Return every line from the one with "## 🚀 2 min 上手" through the one with "## 🛠️ 开发与构建", inclusive, exactly as it appears below.

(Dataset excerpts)
===============

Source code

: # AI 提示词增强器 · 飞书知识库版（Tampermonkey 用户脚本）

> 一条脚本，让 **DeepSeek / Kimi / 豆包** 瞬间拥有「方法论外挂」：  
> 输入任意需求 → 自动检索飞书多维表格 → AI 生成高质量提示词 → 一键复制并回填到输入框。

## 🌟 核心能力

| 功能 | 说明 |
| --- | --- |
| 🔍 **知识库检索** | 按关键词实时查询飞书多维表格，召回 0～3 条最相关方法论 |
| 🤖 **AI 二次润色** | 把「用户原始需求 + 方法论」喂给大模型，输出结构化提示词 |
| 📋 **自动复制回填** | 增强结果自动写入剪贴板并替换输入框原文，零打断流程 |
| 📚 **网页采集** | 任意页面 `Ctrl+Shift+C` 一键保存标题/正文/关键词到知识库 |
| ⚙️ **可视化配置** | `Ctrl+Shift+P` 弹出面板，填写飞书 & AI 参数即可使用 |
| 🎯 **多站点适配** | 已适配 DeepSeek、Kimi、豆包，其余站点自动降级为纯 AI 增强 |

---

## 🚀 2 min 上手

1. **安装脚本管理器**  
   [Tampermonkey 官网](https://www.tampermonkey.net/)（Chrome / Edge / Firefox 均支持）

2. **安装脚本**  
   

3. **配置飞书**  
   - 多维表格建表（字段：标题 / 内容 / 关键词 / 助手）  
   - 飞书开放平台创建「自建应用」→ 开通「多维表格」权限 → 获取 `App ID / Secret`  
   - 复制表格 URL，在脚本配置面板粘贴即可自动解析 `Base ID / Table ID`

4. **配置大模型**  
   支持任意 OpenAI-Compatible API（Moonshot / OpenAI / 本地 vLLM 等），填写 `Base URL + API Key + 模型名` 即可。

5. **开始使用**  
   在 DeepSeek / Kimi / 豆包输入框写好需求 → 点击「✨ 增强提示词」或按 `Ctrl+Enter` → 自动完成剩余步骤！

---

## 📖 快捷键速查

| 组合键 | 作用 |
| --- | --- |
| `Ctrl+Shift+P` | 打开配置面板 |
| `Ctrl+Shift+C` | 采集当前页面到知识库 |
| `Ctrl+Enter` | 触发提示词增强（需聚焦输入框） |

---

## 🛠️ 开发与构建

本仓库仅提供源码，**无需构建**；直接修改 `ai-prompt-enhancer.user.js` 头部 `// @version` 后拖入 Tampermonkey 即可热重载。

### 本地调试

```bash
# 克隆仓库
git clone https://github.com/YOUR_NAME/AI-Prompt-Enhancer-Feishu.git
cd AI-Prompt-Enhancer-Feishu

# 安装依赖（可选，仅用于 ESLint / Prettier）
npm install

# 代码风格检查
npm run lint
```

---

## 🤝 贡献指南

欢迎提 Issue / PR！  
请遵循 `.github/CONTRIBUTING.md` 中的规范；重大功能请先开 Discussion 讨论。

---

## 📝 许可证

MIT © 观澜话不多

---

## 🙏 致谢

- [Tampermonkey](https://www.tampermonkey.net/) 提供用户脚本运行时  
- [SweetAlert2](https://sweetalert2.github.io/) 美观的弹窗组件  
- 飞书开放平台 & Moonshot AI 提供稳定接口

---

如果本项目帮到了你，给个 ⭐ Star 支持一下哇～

===============

Problem solution ::
## 🚀 2 min 上手

1. **安装脚本管理器**  
   [Tampermonkey 官网](https://www.tampermonkey.net/)（Chrome / Edge / Firefox 均支持）

2. **安装脚本**  
   

3. **配置飞书**  
   - 多维表格建表（字段：标题 / 内容 / 关键词 / 助手）  
   - 飞书开放平台创建「自建应用」→ 开通「多维表格」权限 → 获取 `App ID / Secret`  
   - 复制表格 URL，在脚本配置面板粘贴即可自动解析 `Base ID / Table ID`

4. **配置大模型**  
   支持任意 OpenAI-Compatible API（Moonshot / OpenAI / 本地 vLLM 等），填写 `Base URL + API Key + 模型名` 即可。

5. **开始使用**  
   在 DeepSeek / Kimi / 豆包输入框写好需求 → 点击「✨ 增强提示词」或按 `Ctrl+Enter` → 自动完成剩余步骤！

---

## 📖 快捷键速查

| 组合键 | 作用 |
| --- | --- |
| `Ctrl+Shift+P` | 打开配置面板 |
| `Ctrl+Shift+C` | 采集当前页面到知识库 |
| `Ctrl+Enter` | 触发提示词增强（需聚焦输入框） |

---

## 🛠️ 开发与构建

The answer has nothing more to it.